Remembrance Day History
Remembrance Day - or Poppy Day, as it is also known - is observed yearly on November 11, and has been officially celebrated since the end of the Second World War, to remember all those who died while serving in the armed forces. Prior to this, Remembrance Day was celebrated as Armistice Day, beginning at the end of the First World War, in 1918. For more information on its roots and history, see our article on Armistice Day.
Remembrance Day became it's own holiday at the end of the Second World War in 1945.
The ACF Corps of Drums passing through Castle Ditch, heading the Caernarfon Remembrance Day Parade in 2009.
Remebrance Day Traditions
Remembrance Day parades are held all over the United Kingdom, Canada, Australia, and many other countries, often involving the military and veterans organizations, and flags are flown at peak untill 10:30 am, at half-mast from 10:30am to 11:03am, and then at peak the for remainder of the day.

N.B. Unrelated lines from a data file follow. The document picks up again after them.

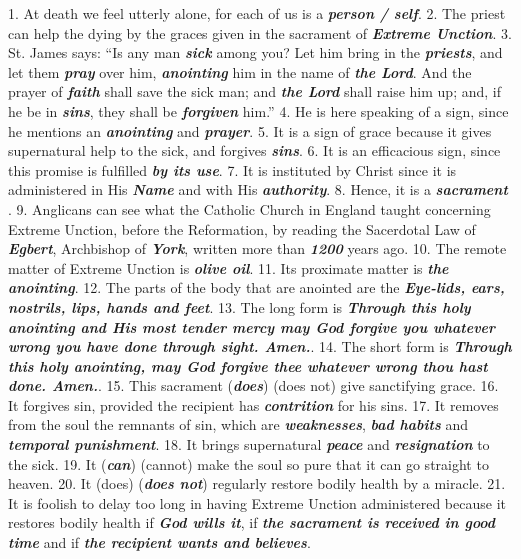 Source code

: \documentclass[a4paper,14pt]{memoir}
\newcommand\answer[1]{\textbf{\textit{#1}}}
\begin{document}
1. At death we feel utterly alone, for each of us  is  a  \answer{person / self}.  
2.  The
priest can help the dying by the graces given in the sacrament of  \answer{Extreme Unction}.
3. St. James says: “Is any man \answer{sick} among you?  Let  him  bring  in  the
\answer{priests}, and let them \answer{pray} over  him,  \answer{anointing}  him  in  the  name  of
\answer{the Lord}. And the prayer of \answer{faith} shall save the sick man;  and  \answer{the Lord}
shall raise him up; and, if he be in \answer{sins}, they shall be \answer{forgiven}  him.”
4. He is here speaking  of  a  sign,  since  he  mentions  an  \answer{anointing}  and
\answer{prayer}. 
5. It is a sign of grace because it  gives  supernatural  help  to
the sick, and forgives \answer{sins}. 
6. It is an efficacious  sign,  since  this
promise is fulfilled \answer{by its use}. 
7. It is instituted by  Christ  since  it  is
administered in His \answer{Name} and with  His  \answer{authority}.  
8.  Hence,  it  is  a
\answer{sacrament} . 
9. Anglicans can see what the Catholic Church in  England  taught
concerning  Extreme  Unction,  before  the  Reformation,  by   reading   the
Sacerdotal Law of  \answer{Egbert},  Archbishop  of  \answer{York},  written  more  than
\answer{1200} years ago. 
10. The remote matter of Extreme  Unction  is  \answer{olive oil}.
11. Its proximate matter is \answer{the anointing}. 
12. The parts of  the  body  that  are
anointed are the \answer{Eye-lids, ears, nostrils,  lips,  hands  and  feet}. 
13. The long form  is  \answer{Through this  holy  anointing  and
His most tender mercy may God forgive  you  whatever  wrong  you  have  done
through sight. Amen.}.  
14.  The  short
form is \answer{Through this  holy
anointing, may God forgive thee whatever wrong thou hast done. Amen.}. 
15. This sacrament  (\answer{does})  (does  not)  give  sanctifying
grace. 
16. It forgives sin, provided the  recipient  has  \answer{contrition}  for  his
sins. 
17. It removes from the soul the remnants of sin, which are  \answer{weaknesses},
\answer{bad habits} and \answer{temporal punishment}. 
18. It brings supernatural \answer{peace} and  \answer{resignation}  to
the sick. 
19. It (\answer{can}) (cannot) make  the  soul  so  pure  that  it  can  go
straight to heaven. 
20.  It  (does)  (\answer{does  not})  regularly  restore  bodily
health by a miracle. 
21. It is foolish to delay too long in  having  Extreme
Unction administered because it  restores  bodily  health  if  \answer{God wills it},  if
\answer{the sacrament is received in good time} and if \answer{the recipient wants and believes}. 
\end{document}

The red field poppy has become a familiar emblem of Remembrance Day, known now as the "remembrance poppy" due to the poem In Flanders Fields, written by Canadian John McCrae in 1915. In Great Britain, red poppy wreaths are left at the Cenotaph war memorial in Whitehall, which was built after the First World War, and a 2 minute silence is observed at 11 a.m., to honor those who died serving during wartime.
In Flanders Fields
In Flanders fields the poppies blow
Between the crosses, row on row,
That mark our place; and in the sky
The larks, still bravely singing, fly
Scarce heard amid the guns below.
We are the Dead. Short days ago
We lived, felt dawn, saw sunset glow,
Loved and were loved, and now we lie
In Flanders fields.
Take up our quarrel with the foe:
To you from failing hands we throw
The torch; be yours to hold it high.
If ye break faith with us who die
We shall not sleep, though poppies grow
In Flanders fields.
- John McCrae
The poem is said to have been written after the Second Battle of Ypres; where his friend, Lieutenant Alexis Helmer, was killed. The red field poppy is now the internationally recognized symbol of remembrance. The poppies, according to the poem, symbolize those who died in Flanders Field; and have since gone on to represent all who have died during war time, the brilliant red color a striking illustration of the blood spilled in war.